WORK TO BE COMPLETED:
Show each line of the entries below in which the word "physics" appears.

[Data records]
______
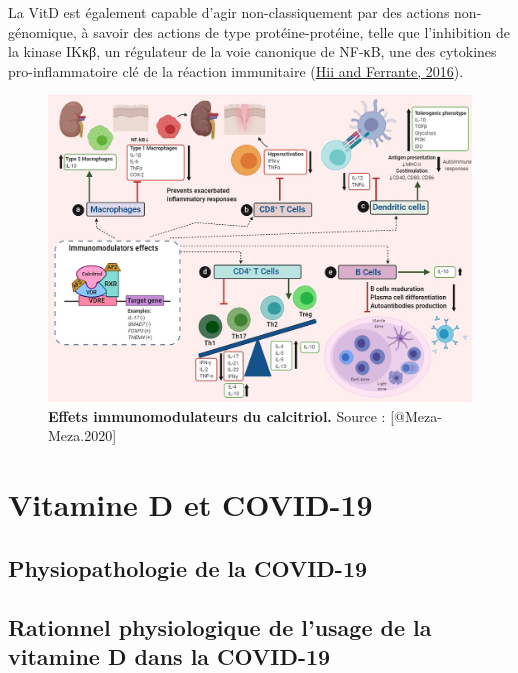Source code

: \documentclass[
  a4paper,
  DIV=11,
  numbers=noendperiod,
  listof=totoc]{scrreprt}
\begin{document}
La VitD est également capable d'agir non-classiquement par des actions
non-génomique, à savoir des actions de type protéine-protéine, telle que
l'inhibition de la kinase IKκβ, un régulateur de la voie canonique de
NF-κB, une des cytokines pro-inflammatoire clé de la réaction
immunitaire (\protect\hyperlink{ref-Hii.2016}{Hii and Ferrante, 2016}).

\begin{figure}
\includegraphics{figures/calcitriol-immunomodulatory.jpg} 
\caption[\textbf{Effets immunomodulateurs du calcitriol.}]{\textbf{Effets immunomodulateurs du calcitriol.} Source : [@Meza-Meza.2020]}\label{fig:immunomod}
\end{figure}

\hypertarget{vitamine-d-et-covid-19}{%
\chapter{Vitamine D et COVID-19}\label{vitamine-d-et-covid-19}}

\hypertarget{physiopathologie-de-la-covid-19}{%
\section{Physiopathologie de la
COVID-19}\label{physiopathologie-de-la-covid-19}}

\hypertarget{rationnel-physiologique-de-lusage-de-la-vitamine-d-dans-la-covid-19}{%
\section{Rationnel physiologique de l'usage de la vitamine D dans la
COVID-19}\label{rationnel-physiologique-de-lusage-de-la-vitamine-d-dans-la-covid-19}}
\end{document}
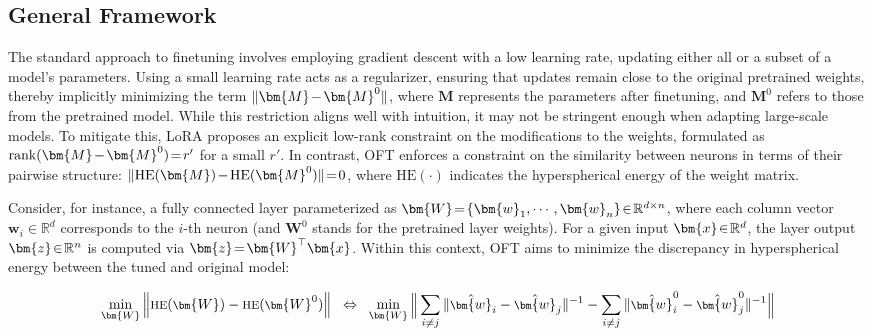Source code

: \subsection{General Framework}

The standard approach to finetuning involves employing gradient descent with a low learning rate, updating either all or a subset of a model's parameters. Using a small learning rate acts as a regularizer, ensuring that updates remain close to the original pretrained weights, thereby implicitly minimizing the term $\thickmuskip=2mu \medmuskip=2mu \| \bm{M} - \bm{M}^0\|$, where $\bm{M}$ represents the parameters after finetuning, and $\bm{M}^0$ refers to those from the pretrained model. While this restriction aligns well with intuition, it may not be stringent enough when adapting large-scale models. To mitigate this, LoRA proposes an explicit low-rank constraint on the modifications to the weights, formulated as $\thickmuskip=2mu \medmuskip=2mu \text{rank}(\bm{M} - \bm{M}^0)=r'$ for a small $r'$. In contrast, OFT enforces a constraint on the similarity between neurons in terms of their pairwise structure: $\thickmuskip=2mu \medmuskip=2mu \| \text{HE}(\bm{M})-\text{HE}(\bm{M}^0) \|=0$, where $\text{HE}(\cdot)$ indicates the hyperspherical energy of the weight matrix. 

Consider, for instance, a fully connected layer parameterized as $\thickmuskip=2mu \medmuskip=2mu \bm{W}=\{\bm{w}_1,\cdots,\bm{w}_n\}\in\mathbb{R}^{d\times n}$, where each column vector $\bm{w}_i\in\mathbb{R}^{d}$ corresponds to the $i$-th neuron (and $\bm{W}^0$ stands for the pretrained layer weights). For a given input $\thickmuskip=2mu \medmuskip=2mu \bm{x}\in\mathbb{R}^d$, the layer output $\thickmuskip=2mu \medmuskip=2mu \bm{z}\in\mathbb{R}^n$ is computed via $\thickmuskip=2mu \medmuskip=2mu \bm{z}=\bm{W}^\top\bm{x}$. Within this context, OFT aims to minimize the discrepancy in hyperspherical energy between the tuned and original model:

\begin{equation}\label{eq:oft_principle}
\footnotesize
\min_{\bm{W}} \left\| \text{HE}(\bm{W})-\text{HE}(\bm{W}^0)\right\|~~\Leftrightarrow~~\min_{\bm{W}} \bigg{\|} \sum_{i\neq j} \|\hat{\bm{w}}_i-\hat{\bm{w}}_j\|^{-1}-\sum_{i\neq j} \|\hat{\bm{w}}^0_i-\hat{\bm{w}}^0_j\|^{-1}\bigg{\|}
\end{equation}

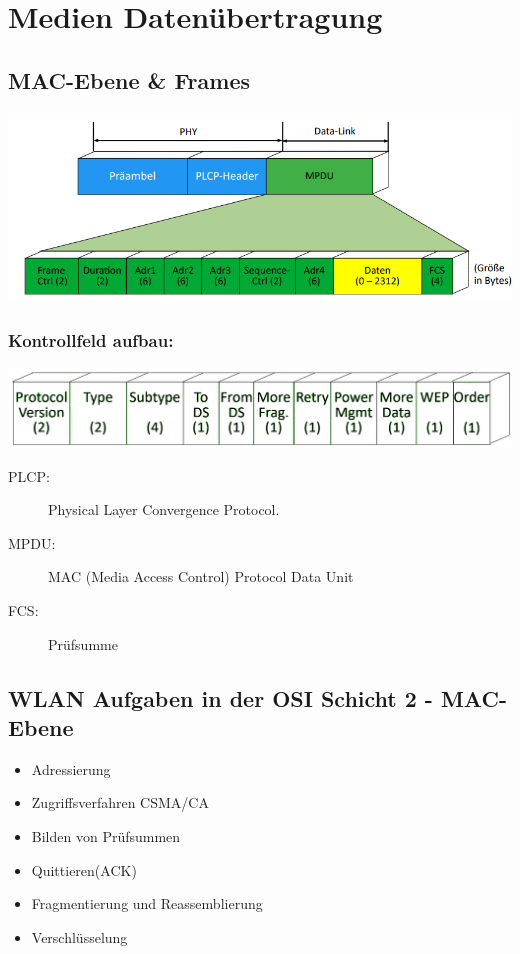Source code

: \documentclass[12pt,a4paper]{article}
\begin{document}
\section{Medien Datenübertragung}
	\subsection{MAC-Ebene \& Frames}
		\includegraphics[scale=0.7]{Bilder/MAC Ebenene.png}\\
		\subsubsection{Kontrollfeld aufbau:}
		\includegraphics[scale=0.4]{Bilder/Control field structure-removedBg.png}
		\begin{description}
			\item[PLCP:] Physical Layer Convergence Protocol. 
			\item[MPDU:] MAC (Media Access Control) Protocol Data Unit 
			\item[FCS:] Prüfsumme
		\end{description}

	\subsection{WLAN Aufgaben in der OSI Schicht 2 - MAC-Ebene}
		\begin{itemize}
			\item Adressierung
			\item Zugriffsverfahren CSMA/CA
			\item Bilden von Prüfsummen
			\item Quittieren(ACK)
			\item Fragmentierung und Reassemblierung
			\item Verschlüsselung
		\end{itemize}
\end{document}
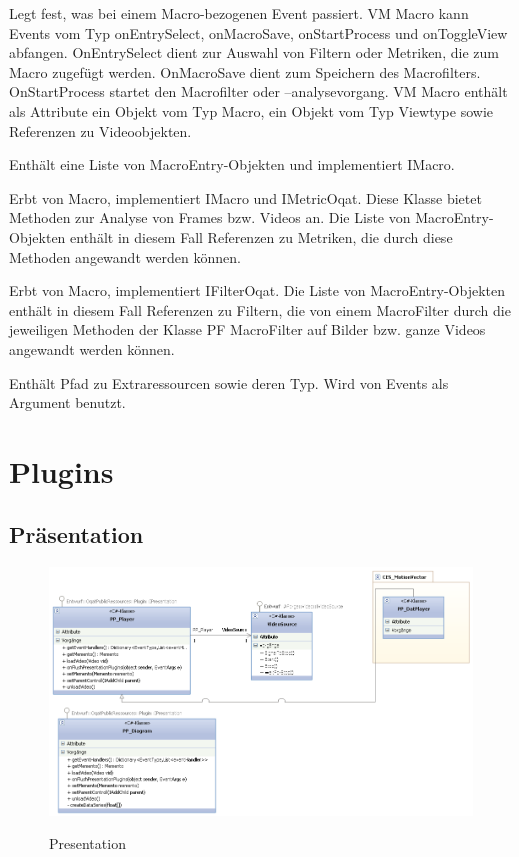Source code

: Legt fest, was bei einem Macro-bezogenen Event passiert. VM Macro kann Events vom Typ onEntrySelect, onMacroSave, onStartProcess und onToggleView abfangen. OnEntrySelect dient zur Auswahl von Filtern oder Metriken, die zum Macro zugefügt werden. OnMacroSave dient zum Speichern des Macrofilters. OnStartProcess startet den Macrofilter oder –analysevorgang. VM Macro enthält als Attribute ein Objekt vom Typ Macro, ein Objekt vom Typ Viewtype sowie Referenzen zu Videoobjekten.


Enthält eine Liste von MacroEntry-Objekten und implementiert IMacro.


Erbt von Macro, implementiert IMacro und IMetricOqat. Diese Klasse bietet Methoden zur Analyse von Frames bzw. Videos an. Die Liste von MacroEntry-Objekten enthält in diesem Fall Referenzen zu Metriken, die durch diese Methoden angewandt werden können.


Erbt von Macro, implementiert IFilterOqat. Die Liste von MacroEntry-Objekten enthält in diesem Fall Referenzen zu Filtern, die von einem MacroFilter durch die jeweiligen Methoden der Klasse PF MacroFilter auf Bilder bzw. ganze Videos angewandt werden können.


Enthält Pfad zu Extraressourcen sowie deren Typ. Wird von Events als Argument benutzt.

\pagebreak
\section{Plugins}
\subsection{Präsentation}
\begin{figure}[h]
\noindent\includegraphics[width=\linewidth,height=\textheight,
keepaspectratio]{bilder/oqatpresentation.png}
\label{}
\caption{Presentation}
\end{figure}

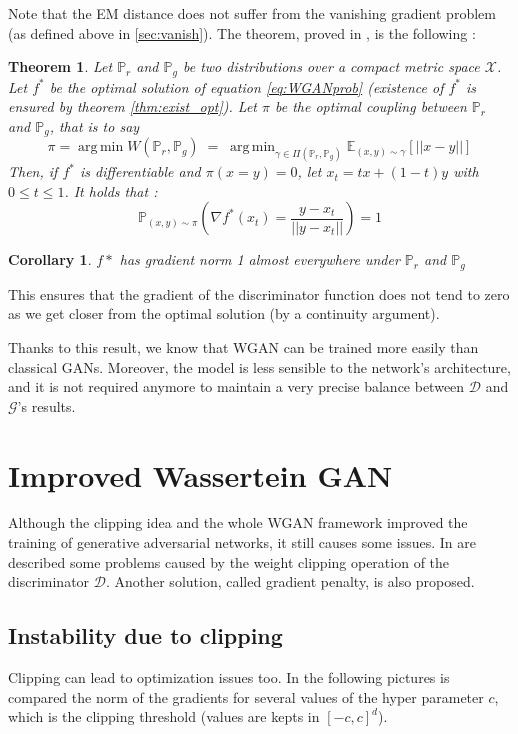 \documentclass[a4paper]{report}
\newcommand{\G}{\mathcal{G}}
\newcommand{\D}{\mathcal{D}}
\newcommand{\X}{\mathcal{X}}
\newcommand{\Expec}{\mathbb{E}}
\newcommand{\Prob}{\mathbb{P}}
\DeclareMathOperator*{\argmin}{arg\,min}
\theoremstyle{plain}
\newtheorem{thm}{Theorem}
\newtheorem{corol}{Corollary}
\theoremstyle{remark}
\theoremstyle{definition}
\begin{document}
Note that the EM distance does not suffer from the vanishing gradient problem (as defined above in \ref{sec:vanish}). The theorem, proved in \cite{gulrajani2017improved}, is the following :

\begin{thm}
\label{thm:norm1}
Let $\Prob_r$ and $\Prob_g$ be two distributions over a compact metric space $\X$. Let $f^*$ be the optimal solution of equation \ref{eq:WGANprob} (existence of $f^*$ is ensured by theorem \ref{thm:exist_opt}). Let $\pi$ be the optimal coupling between $\Prob_r$ and $\Prob_g$, that is to say $$\pi = \argmin W(\Prob_r, \Prob_g) \;=\; \argmin_{\gamma \in \Pi(\Prob_r,\Prob_g)} \Expec_{(x,y) \sim \gamma}[ ||x-y|| ]$$ Then, if $f^*$ is differentiable and $\pi (x = y) = 0$, 
let $x_t = tx + (1-t)y$ with $0 \leqslant t \leqslant 1$. It holds that :
$$ \Prob_{(x,y) \sim \pi} \left( \nabla f^*(x_t) = \frac{y - x_t}{||y - x_t ||} \right) = 1 $$
\end{thm}
\begin{corol}
$f*$ has gradient norm 1 almost everywhere under $\Prob_r$ and $\Prob_g$
\end{corol}

This ensures that the gradient of the discriminator function does not tend to zero as we get closer from the optimal solution (by a continuity argument).

Thanks to this result, we know that WGAN can be trained more easily than classical GANs. Moreover, the model is less sensible to the network's architecture, and it is not required anymore to maintain a very precise balance between $\D$ and $\G$'s results.

\chapter{Improved Wassertein GAN}

Although the clipping idea and the whole WGAN framework improved the training of generative adversarial networks, it still causes some issues. In \cite{gulrajani2017improved} are described some problems caused by the weight clipping operation of the discriminator $\D$. Another solution, called gradient penalty, is also proposed.

\section{Instability due to clipping}

Clipping can lead to optimization issues too. In the following pictures is compared the norm of the gradients for several values of the hyper parameter $c$, which is the clipping threshold (values are kepts in $[-c,c]^d$).
\end{document}
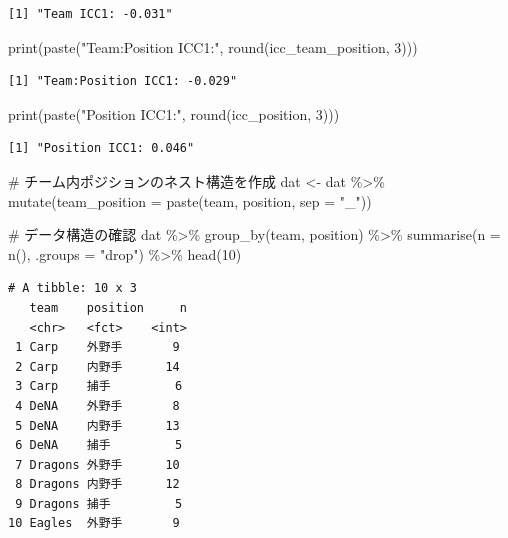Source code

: \documentclass[
  a4paper,
]{ltjsbook}
\newenvironment{Shaded}{\begin{snugshade}}{\end{snugshade}}
\newcommand{\AttributeTok}[1]{\textcolor[rgb]{0.40,0.45,0.13}{#1}}
\newcommand{\CommentTok}[1]{\textcolor[rgb]{0.37,0.37,0.37}{#1}}
\newcommand{\DecValTok}[1]{\textcolor[rgb]{0.68,0.00,0.00}{#1}}
\newcommand{\FunctionTok}[1]{\textcolor[rgb]{0.28,0.35,0.67}{#1}}
\newcommand{\NormalTok}[1]{\textcolor[rgb]{0.00,0.23,0.31}{#1}}
\newcommand{\OtherTok}[1]{\textcolor[rgb]{0.00,0.23,0.31}{#1}}
\newcommand{\SpecialCharTok}[1]{\textcolor[rgb]{0.37,0.37,0.37}{#1}}
\newcommand{\StringTok}[1]{\textcolor[rgb]{0.13,0.47,0.30}{#1}}
\begin{document}
\begin{verbatim}
[1] "Team ICC1: -0.031"
\end{verbatim}

\begin{Shaded}
\begin{Highlighting}[]
\FunctionTok{print}\NormalTok{(}\FunctionTok{paste}\NormalTok{(}\StringTok{"Team:Position ICC1:"}\NormalTok{, }\FunctionTok{round}\NormalTok{(icc\_team\_position, }\DecValTok{3}\NormalTok{)))}
\end{Highlighting}
\end{Shaded}

\begin{verbatim}
[1] "Team:Position ICC1: -0.029"
\end{verbatim}

\begin{Shaded}
\begin{Highlighting}[]
\FunctionTok{print}\NormalTok{(}\FunctionTok{paste}\NormalTok{(}\StringTok{"Position ICC1:"}\NormalTok{, }\FunctionTok{round}\NormalTok{(icc\_position, }\DecValTok{3}\NormalTok{)))}
\end{Highlighting}
\end{Shaded}

\begin{verbatim}
[1] "Position ICC1: 0.046"
\end{verbatim}

\begin{Shaded}
\begin{Highlighting}[]
\CommentTok{\# チーム内ポジションのネスト構造を作成}
\NormalTok{dat }\OtherTok{\textless{}{-}}\NormalTok{ dat }\SpecialCharTok{\%\textgreater{}\%}
    \FunctionTok{mutate}\NormalTok{(}\AttributeTok{team\_position =} \FunctionTok{paste}\NormalTok{(team, position, }\AttributeTok{sep =} \StringTok{"\_"}\NormalTok{))}

\CommentTok{\# データ構造の確認}
\NormalTok{dat }\SpecialCharTok{\%\textgreater{}\%} 
    \FunctionTok{group\_by}\NormalTok{(team, position) }\SpecialCharTok{\%\textgreater{}\%} 
    \FunctionTok{summarise}\NormalTok{(}\AttributeTok{n =} \FunctionTok{n}\NormalTok{(), }\AttributeTok{.groups =} \StringTok{"drop"}\NormalTok{) }\SpecialCharTok{\%\textgreater{}\%} 
    \FunctionTok{head}\NormalTok{(}\DecValTok{10}\NormalTok{)}
\end{Highlighting}
\end{Shaded}

\begin{verbatim}
# A tibble: 10 x 3
   team    position     n
   <chr>   <fct>    <int>
 1 Carp    外野手       9
 2 Carp    内野手      14
 3 Carp    捕手         6
 4 DeNA    外野手       8
 5 DeNA    内野手      13
 6 DeNA    捕手         5
 7 Dragons 外野手      10
 8 Dragons 内野手      12
 9 Dragons 捕手         5
10 Eagles  外野手       9
\end{verbatim}
\end{document}
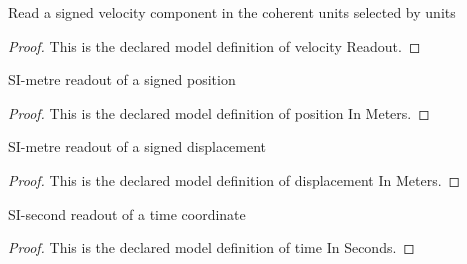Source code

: \begin{definition}
  \label{def:physics:phyx-mini-0829:phyxminiproblems-problemphyxmini0829-velocityreadout}
  Read a signed velocity component in the coherent units selected by units
\end{definition}
\begin{proof}
  This is the declared model definition of velocity Readout.
\end{proof}
\begin{definition}
  \label{def:physics:phyx-mini-0829:phyxminiproblems-problemphyxmini0829-positioninmeters}
  SI-metre readout of a signed position
\end{definition}
\begin{proof}
  This is the declared model definition of position In Meters.
\end{proof}
\begin{definition}
  \label{def:physics:phyx-mini-0829:phyxminiproblems-problemphyxmini0829-displacementinmeters}
  SI-metre readout of a signed displacement
\end{definition}
\begin{proof}
  This is the declared model definition of displacement In Meters.
\end{proof}
\begin{definition}
  \label{def:physics:phyx-mini-0829:phyxminiproblems-problemphyxmini0829-timeinseconds}
  SI-second readout of a time coordinate
\end{definition}
\begin{proof}
  This is the declared model definition of time In Seconds.
\end{proof}
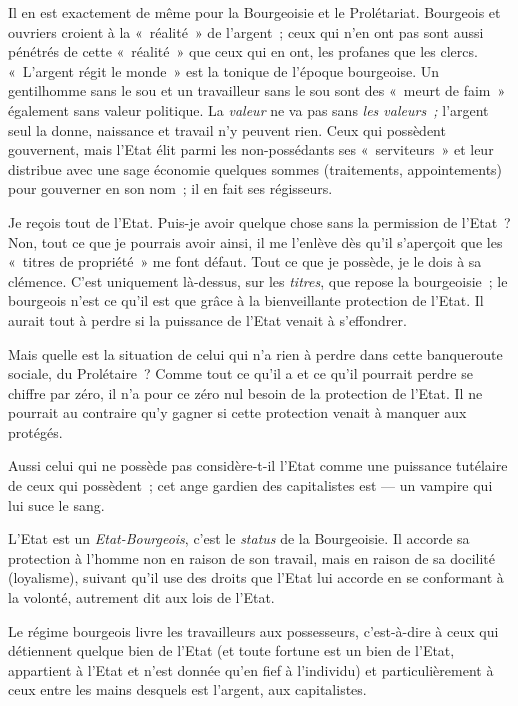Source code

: \documentclass[french,twoside]{book} %
\begin{document}
Il en est exactement de même pour la Bourgeoisie et le Prolétariat. Bourgeois et ouvriers croient à la « réalité » de l’argent ; ceux qui n’en ont pas sont aussi pénétrés de cette « réalité » que ceux qui en ont, les profanes que les clercs. « L’argent régit le monde » est la tonique de l’époque bourgeoise. Un gentilhomme sans le sou et un travailleur sans le sou sont des « meurt de faim » également sans valeur politique. La \emph{valeur} ne va pas sans \emph{les valeurs ;} l’argent seul la donne, naissance et travail n’y peuvent rien. Ceux qui possèdent gouvernent, mais l’Etat élit parmi les non-possédants ses « serviteurs » et leur distribue avec une sage économie quelques sommes (traitements, appointements) pour gouverner en son nom ; il en fait ses régisseurs.\par
Je reçois tout de l’Etat. Puis-je avoir quelque chose sans la permission de l’Etat ? Non, tout ce que je pourrais avoir ainsi, il me l’enlève dès qu’il s’aperçoit que les « titres de propriété » me font défaut. Tout ce que je possède, je le dois à sa clémence. C’est uniquement là-dessus, sur les \emph{titres}, que repose la bourgeoisie ; le bourgeois n’est ce qu’il est que grâce à la bienveillante protection de l’Etat. Il aurait tout à perdre si la puissance de l’Etat venait à s’effondrer.\par
Mais quelle est la situation de celui qui n’a rien à perdre dans cette banqueroute sociale, du Prolétaire ? Comme tout ce qu’il a et ce qu’il pourrait perdre se chiffre par zéro, il n’a pour ce zéro nul besoin de la protection de l’Etat. Il ne pourrait au contraire qu’y gagner si cette protection venait à manquer aux protégés.\par
 Aussi celui qui ne possède pas considère-t-il l’Etat comme une puissance tutélaire de ceux qui possèdent ; cet ange gardien des capitalistes est — un vampire qui lui suce le sang.\par
L’Etat est un \emph{Etat-Bourgeois}, c’est le \emph{status} de la Bourgeoisie. Il accorde sa protection à l’homme non en raison de son travail, mais en raison de sa docilité (loyalisme), suivant qu’il use des droits que l’Etat lui accorde en se conformant à la volonté, autrement dit aux lois de l’Etat.\par
Le régime bourgeois livre les travailleurs aux possesseurs, c’est-à-dire à ceux qui détiennent quelque bien de l’Etat (et toute fortune est un bien de l’Etat, appartient à l’Etat et n’est donnée qu’en fief à l’individu) et particulièrement à ceux entre les mains desquels est l’argent, aux capitalistes.\par
\end{document}
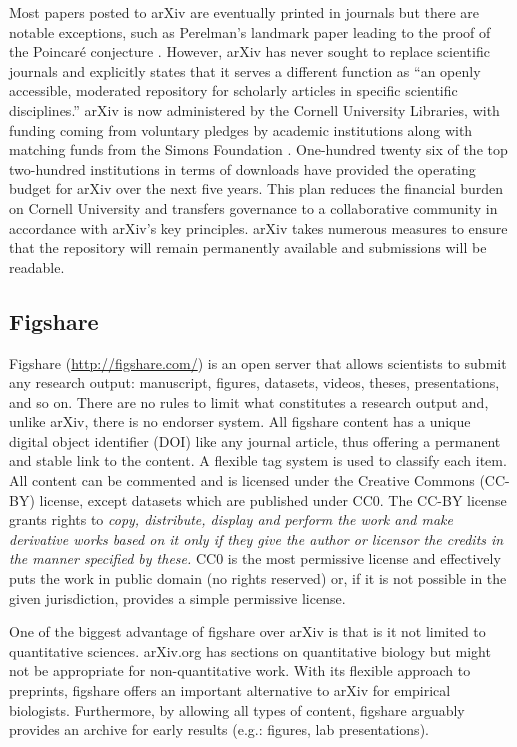 \documentclass[letterpaper,twocolumn,superscriptaddress,showkeys,longbibliography]{revtex4-1}
\begin{document}
Most papers posted to arXiv are eventually printed in journals but there are
notable exceptions, such as Perelman's landmark paper leading to the proof of
the Poincar\'{e} conjecture \cite{2002math.....11159P}.  However, arXiv has
never sought to replace scientific journals and explicitly states that it serves
a different function as ``an openly accessible, moderated repository for
scholarly articles in specific scientific disciplines.'' arXiv is now
administered by the Cornell University Libraries, with funding coming from
voluntary pledges by academic institutions along with matching funds from the
Simons Foundation \cite{arxiv_future}.  One-hundred twenty six of the top
two-hundred institutions in terms of downloads have provided the operating
budget for arXiv over the next five years.  This plan reduces the financial
burden on Cornell University and transfers governance to a collaborative
community in accordance with arXiv's key principles.  arXiv takes numerous
measures to ensure that the repository will remain permanently available and
submissions will be readable.

\subsection{Figshare}

Figshare (\href{http://figshare.com/}{http://figshare.com/}) is an open server
that allows scientists to submit any research output: manuscript, figures,
datasets, videos, theses, presentations, and so on. There are no rules to limit
what constitutes a research output and, unlike arXiv, there is no endorser
system. All figshare content has a unique digital object identifier (DOI) like
any journal article, thus offering a permanent and stable link to the content.
A flexible tag system is used to classify each item. All content can be
commented and is licensed under the Creative Commons (CC-BY) license, except
datasets which are published under CC0. The CC-BY license grants rights to
\emph{copy, distribute, display and perform the work and make derivative works
based on it only if they give the author or licensor the credits in the manner
specified by these.}  CC0 is the most permissive license and effectively puts
the work in public domain (no rights reserved) or, if it is not possible in the
given jurisdiction, provides a simple permissive license.

One of the biggest advantage of figshare over arXiv is that is it not limited to
quantitative sciences. arXiv.org has sections on quantitative biology but might
not be appropriate for non-quantitative work. With its flexible approach to
preprints, figshare offers an important alternative to arXiv for empirical
biologists. Furthermore, by allowing all types of content, figshare arguably
provides an archive for early results (e.g.: figures, lab presentations).
\end{document}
______
SOLUTION FOR THIS PROBLEM:
  \label{def:physics:phyx-mini-0829:phyxminiproblems-problemphyxmini0829-velocityreadout}
  \label{def:physics:phyx-mini-0829:phyxminiproblems-problemphyxmini0829-positioninmeters}
  \label{def:physics:phyx-mini-0829:phyxminiproblems-problemphyxmini0829-displacementinmeters}
  \label{def:physics:phyx-mini-0829:phyxminiproblems-problemphyxmini0829-timeinseconds}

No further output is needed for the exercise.